Description of the task
Return every line of the entries that includes the word "common".

Stored dataset items
• • • • • • •

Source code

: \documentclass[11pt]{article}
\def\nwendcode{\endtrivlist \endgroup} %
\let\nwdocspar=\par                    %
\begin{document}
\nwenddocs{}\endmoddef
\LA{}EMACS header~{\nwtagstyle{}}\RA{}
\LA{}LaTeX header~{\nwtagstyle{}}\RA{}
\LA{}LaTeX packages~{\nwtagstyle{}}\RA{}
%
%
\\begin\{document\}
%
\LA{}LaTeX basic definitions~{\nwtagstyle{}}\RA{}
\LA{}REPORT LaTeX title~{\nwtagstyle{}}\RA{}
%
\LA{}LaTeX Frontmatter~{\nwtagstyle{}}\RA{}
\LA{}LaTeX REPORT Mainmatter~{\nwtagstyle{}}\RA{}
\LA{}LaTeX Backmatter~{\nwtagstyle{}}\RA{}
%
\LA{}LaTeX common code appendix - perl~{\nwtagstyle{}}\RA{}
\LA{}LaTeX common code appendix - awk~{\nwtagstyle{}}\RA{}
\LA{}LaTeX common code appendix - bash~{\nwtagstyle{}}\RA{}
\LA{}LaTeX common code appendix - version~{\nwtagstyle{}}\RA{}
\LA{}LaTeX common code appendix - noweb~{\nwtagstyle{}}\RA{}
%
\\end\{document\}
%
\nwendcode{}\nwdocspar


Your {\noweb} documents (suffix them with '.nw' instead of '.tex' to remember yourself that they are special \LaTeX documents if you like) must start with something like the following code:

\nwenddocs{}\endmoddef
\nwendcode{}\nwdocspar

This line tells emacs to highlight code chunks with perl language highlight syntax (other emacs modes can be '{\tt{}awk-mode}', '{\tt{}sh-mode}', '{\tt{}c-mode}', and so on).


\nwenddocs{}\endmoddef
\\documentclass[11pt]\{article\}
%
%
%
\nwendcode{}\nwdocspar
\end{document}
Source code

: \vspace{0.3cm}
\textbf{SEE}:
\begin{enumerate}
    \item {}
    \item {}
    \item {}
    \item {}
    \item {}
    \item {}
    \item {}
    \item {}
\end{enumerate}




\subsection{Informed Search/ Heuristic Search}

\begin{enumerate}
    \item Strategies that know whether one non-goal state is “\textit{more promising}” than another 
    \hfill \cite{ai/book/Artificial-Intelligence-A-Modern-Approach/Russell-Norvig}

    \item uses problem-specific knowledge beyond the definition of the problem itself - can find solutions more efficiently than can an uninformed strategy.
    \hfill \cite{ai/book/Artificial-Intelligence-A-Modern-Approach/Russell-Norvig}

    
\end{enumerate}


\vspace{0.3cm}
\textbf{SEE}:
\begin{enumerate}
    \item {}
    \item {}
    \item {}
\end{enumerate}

• • • • • • •

Task solution
\LA{}LaTeX common code appendix - perl~{\nwtagstyle{}}\RA{}
\LA{}LaTeX common code appendix - awk~{\nwtagstyle{}}\RA{}
\LA{}LaTeX common code appendix - bash~{\nwtagstyle{}}\RA{}
\LA{}LaTeX common code appendix - version~{\nwtagstyle{}}\RA{}
\LA{}LaTeX common code appendix - noweb~{\nwtagstyle{}}\RA{}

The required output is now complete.